Le policeman eut un sourire. Shepard rit à son tour :
— Parbleu, je comprends, fit-il, vous sortez au moins de chez votre petite amie…
— Hé ! hé !…
Mais le membre du Conseil des Cinq avait mieux à faire que de s’inquiéter des amours du policeman. En deux mots il lui expliquait :
— Je cherche dans ce coin un individu suspect dont je tiens à connaître les moyens d’existence et dont il importe que j’identifie le domicile. Cet homme habite un hôtel meublé dont la porte est à cinquante mètres de nous… la voyez-vous là… à droite ? tout à côté du bar ?
— En effet, détective, je vois la maison que vous désignez…
— Cet individu, poursuivit Shepard, est un Français. On l’appelle le Bedeau… je n’ai pas besoin de vous en dire plus. Il m’a semblé tout à l’heure que précisément les toits de la maison où il demeure présentaient une activité anormale…
Le policeman interrompit le chef :
— Bien que n’étant pas de service, je crois monsieur Shepard, avoir fait la même remarque que vous, il m’a semblé, voici dix minutes environ, voir quelqu’un se glisser le long de cette corniche…
— Une femme, n’est-ce pas ? interrogea Shepard…
— Une femme ? non, répliqua le policeman après une légère hésitation, je crois plutôt que c’était un nègre…
— Policeman, reprit le détective, ne perdons pas une minute, suivez-moi… Êtes-vous armé ?
— Bien que n’étant pas de service, répondit le policeman, j’ai toujours mon revolver chargé de six balles.
Se hissant sur un muretin haut de deux mètres environ, et profitant des crampons de fer dont le détective Shepard avait signalé l’existence quelques instants auparavant, les deux représentants de la police londonienne atteignirent rapidement le niveau des toits.
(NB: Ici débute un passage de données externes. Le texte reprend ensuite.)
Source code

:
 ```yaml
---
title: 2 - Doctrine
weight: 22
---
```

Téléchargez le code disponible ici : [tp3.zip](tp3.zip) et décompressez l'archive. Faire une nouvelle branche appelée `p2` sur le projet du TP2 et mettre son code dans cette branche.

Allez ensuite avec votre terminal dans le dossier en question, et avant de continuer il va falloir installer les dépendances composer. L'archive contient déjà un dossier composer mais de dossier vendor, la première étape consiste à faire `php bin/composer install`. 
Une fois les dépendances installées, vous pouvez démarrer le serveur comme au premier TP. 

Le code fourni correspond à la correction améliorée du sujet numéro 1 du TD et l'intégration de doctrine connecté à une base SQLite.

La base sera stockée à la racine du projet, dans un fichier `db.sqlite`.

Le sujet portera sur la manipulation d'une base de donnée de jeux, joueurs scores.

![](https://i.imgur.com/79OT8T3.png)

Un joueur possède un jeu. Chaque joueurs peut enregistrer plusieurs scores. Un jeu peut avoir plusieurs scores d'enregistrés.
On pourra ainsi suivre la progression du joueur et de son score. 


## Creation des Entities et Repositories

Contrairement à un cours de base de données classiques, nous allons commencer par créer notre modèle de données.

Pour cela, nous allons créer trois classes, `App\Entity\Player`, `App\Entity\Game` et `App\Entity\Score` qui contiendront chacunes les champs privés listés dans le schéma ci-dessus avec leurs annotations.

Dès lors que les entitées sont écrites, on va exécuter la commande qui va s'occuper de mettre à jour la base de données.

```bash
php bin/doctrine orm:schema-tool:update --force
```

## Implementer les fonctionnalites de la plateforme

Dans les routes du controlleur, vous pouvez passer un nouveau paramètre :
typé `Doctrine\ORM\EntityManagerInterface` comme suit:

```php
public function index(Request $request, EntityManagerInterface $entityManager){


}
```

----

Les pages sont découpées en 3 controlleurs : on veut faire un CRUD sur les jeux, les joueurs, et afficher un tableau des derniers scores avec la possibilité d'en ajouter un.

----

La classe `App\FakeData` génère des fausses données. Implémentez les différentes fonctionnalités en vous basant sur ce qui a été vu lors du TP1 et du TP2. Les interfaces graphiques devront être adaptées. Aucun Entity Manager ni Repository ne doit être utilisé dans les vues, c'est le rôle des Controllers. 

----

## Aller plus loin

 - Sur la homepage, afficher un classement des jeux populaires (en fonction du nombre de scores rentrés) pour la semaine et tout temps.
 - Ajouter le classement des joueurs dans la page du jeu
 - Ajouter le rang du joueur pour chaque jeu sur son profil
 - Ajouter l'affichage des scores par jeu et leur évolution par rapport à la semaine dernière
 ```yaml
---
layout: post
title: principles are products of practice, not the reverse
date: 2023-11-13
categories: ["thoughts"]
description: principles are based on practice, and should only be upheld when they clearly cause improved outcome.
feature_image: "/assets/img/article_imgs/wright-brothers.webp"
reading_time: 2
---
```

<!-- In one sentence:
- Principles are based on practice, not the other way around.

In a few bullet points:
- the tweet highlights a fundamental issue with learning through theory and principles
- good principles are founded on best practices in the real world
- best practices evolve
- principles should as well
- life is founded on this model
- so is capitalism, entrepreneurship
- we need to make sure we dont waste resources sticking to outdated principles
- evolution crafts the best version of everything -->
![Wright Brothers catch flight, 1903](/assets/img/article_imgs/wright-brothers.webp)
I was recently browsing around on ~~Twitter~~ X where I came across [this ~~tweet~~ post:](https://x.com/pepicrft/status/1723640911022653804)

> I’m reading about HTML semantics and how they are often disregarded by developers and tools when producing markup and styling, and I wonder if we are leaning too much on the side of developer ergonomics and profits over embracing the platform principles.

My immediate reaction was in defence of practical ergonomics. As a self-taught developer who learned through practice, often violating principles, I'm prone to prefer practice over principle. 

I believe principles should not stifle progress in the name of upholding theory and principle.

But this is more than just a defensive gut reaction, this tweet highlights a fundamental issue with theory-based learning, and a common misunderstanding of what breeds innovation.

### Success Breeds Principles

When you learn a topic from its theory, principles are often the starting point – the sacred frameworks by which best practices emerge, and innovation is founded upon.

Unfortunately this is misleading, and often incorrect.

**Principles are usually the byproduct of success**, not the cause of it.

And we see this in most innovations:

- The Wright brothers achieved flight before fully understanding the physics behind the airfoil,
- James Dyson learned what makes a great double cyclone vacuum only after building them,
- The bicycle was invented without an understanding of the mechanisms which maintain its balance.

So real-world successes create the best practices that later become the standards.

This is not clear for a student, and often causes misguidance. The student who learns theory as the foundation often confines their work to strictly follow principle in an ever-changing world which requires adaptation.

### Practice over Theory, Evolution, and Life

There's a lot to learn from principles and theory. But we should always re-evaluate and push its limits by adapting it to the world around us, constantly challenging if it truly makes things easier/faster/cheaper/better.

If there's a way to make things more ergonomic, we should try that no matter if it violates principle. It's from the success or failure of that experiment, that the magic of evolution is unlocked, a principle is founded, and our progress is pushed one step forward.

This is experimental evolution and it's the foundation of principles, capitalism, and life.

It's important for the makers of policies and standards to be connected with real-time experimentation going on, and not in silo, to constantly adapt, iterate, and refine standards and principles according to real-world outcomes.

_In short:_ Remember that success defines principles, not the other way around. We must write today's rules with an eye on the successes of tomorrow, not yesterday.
Cette ascension achevée, ils se trouvèrent à la hauteur d’une multitude de cheminées qui se dressaient vers le ciel, isolées au milieu des toitures de tuiles, ou alors adossées à des fenêtres mansardées qui s’ouvraient, soit sur la rue, soit sur des courettes intérieures.
Shepard devait savoir exactement où il voulait aller, car, avec une adresse d’acrobate, il passait d’un immeuble à l’autre, montait sur des charpentes pointues, s’accrochait à des gouttières, avec une habileté toute professionnelle.
Le policeman, nullement gêné dans son lourd uniforme, le suivait sans la moindre difficulté.
Le membre du Conseil des Cinq s’en aperçut et se félicita que le hasard l’eût mis en présence d’un second aussi habile à se promener dans ces parages qu’à monter la garde sur un refuge au milieu du Strand.
Combien de temps cette promenade aérienne allait-elle durer ?
Shepard, soudain, fit un signe de la main à son compagnon, lui signifiant de s’arrêter.
Le détective s’accroupit derrière une fenêtre, prêt à bondir si d’aventure quelque chose surgissait.